Required work -
In the data, extract each line that holds the string "TAKESINGLEENT".

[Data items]
-*-*-
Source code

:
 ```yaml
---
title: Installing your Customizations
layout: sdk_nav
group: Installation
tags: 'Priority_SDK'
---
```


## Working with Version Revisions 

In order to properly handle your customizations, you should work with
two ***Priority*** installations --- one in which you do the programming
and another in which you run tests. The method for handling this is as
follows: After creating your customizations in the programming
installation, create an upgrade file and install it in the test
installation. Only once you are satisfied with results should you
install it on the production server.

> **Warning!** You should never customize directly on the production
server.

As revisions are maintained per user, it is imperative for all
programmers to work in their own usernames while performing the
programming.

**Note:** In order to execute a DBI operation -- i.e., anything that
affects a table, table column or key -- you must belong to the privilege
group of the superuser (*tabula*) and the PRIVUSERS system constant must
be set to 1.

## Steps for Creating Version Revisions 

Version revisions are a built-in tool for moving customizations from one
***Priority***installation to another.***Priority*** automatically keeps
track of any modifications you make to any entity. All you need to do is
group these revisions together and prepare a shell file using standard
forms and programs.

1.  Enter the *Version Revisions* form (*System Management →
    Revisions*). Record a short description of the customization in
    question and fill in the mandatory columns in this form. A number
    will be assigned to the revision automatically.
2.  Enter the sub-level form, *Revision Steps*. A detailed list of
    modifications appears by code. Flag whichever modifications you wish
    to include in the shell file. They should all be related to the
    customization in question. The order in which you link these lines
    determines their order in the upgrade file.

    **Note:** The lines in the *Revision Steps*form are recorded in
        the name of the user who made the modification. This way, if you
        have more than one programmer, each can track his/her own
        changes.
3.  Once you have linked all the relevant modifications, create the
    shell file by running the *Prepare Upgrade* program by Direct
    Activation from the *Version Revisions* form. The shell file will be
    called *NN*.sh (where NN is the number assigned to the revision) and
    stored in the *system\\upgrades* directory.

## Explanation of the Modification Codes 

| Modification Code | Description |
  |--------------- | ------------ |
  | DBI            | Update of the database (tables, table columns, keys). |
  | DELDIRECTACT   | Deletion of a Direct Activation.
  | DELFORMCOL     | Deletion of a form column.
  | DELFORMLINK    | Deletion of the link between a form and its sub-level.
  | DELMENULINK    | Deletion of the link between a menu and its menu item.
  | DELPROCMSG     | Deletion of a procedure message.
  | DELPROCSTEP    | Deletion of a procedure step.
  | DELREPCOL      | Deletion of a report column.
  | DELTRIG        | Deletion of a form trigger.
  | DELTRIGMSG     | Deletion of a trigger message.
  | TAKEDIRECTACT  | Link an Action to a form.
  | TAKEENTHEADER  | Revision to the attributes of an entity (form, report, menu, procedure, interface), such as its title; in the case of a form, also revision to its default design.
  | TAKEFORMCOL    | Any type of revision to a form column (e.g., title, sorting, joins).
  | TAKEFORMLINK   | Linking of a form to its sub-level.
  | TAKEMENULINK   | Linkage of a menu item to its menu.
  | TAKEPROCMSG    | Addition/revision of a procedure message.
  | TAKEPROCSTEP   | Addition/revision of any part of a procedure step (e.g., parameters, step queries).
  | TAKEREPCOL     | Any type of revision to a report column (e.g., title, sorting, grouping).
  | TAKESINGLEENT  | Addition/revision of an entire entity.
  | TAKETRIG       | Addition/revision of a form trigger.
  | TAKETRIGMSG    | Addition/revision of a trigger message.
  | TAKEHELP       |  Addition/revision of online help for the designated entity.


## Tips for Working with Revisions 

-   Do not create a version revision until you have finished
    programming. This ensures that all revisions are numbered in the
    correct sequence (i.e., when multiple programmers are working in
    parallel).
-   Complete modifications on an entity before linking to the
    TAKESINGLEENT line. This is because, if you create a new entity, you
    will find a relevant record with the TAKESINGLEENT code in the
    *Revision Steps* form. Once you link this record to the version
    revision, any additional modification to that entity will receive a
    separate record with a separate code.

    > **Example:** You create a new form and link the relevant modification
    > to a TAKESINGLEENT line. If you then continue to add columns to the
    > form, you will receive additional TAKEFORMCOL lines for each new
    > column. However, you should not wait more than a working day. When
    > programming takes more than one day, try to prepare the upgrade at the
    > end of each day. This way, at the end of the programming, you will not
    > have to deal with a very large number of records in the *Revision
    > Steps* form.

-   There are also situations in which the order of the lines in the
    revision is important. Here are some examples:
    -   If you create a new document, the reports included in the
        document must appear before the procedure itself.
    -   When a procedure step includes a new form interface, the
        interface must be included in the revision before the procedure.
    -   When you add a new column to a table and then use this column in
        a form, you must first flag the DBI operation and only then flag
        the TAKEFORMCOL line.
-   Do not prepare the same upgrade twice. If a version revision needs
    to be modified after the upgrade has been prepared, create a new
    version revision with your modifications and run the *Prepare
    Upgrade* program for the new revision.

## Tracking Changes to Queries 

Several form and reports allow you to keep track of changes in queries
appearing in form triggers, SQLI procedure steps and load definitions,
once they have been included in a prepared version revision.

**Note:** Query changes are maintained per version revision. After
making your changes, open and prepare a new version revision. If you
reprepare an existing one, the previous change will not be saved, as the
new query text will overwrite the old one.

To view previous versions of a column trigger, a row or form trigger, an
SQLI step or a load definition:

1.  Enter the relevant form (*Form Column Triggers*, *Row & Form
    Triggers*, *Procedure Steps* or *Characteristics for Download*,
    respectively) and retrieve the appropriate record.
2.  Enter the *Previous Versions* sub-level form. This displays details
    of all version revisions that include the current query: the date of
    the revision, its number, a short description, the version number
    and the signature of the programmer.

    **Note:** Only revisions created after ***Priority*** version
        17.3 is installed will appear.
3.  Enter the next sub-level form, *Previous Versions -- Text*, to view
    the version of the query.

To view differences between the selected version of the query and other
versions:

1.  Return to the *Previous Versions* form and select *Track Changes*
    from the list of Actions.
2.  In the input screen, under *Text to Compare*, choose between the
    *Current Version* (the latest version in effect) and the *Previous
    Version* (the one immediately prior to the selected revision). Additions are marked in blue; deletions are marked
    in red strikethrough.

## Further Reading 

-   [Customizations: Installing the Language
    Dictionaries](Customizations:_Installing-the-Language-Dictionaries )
-*-*-
Task answer -
  | TAKESINGLEENT  | Addition/revision of an entire entity.
    TAKESINGLEENT line. This is because, if you create a new entity, you
    will find a relevant record with the TAKESINGLEENT code in the
    > to a TAKESINGLEENT line. If you then continue to add columns to the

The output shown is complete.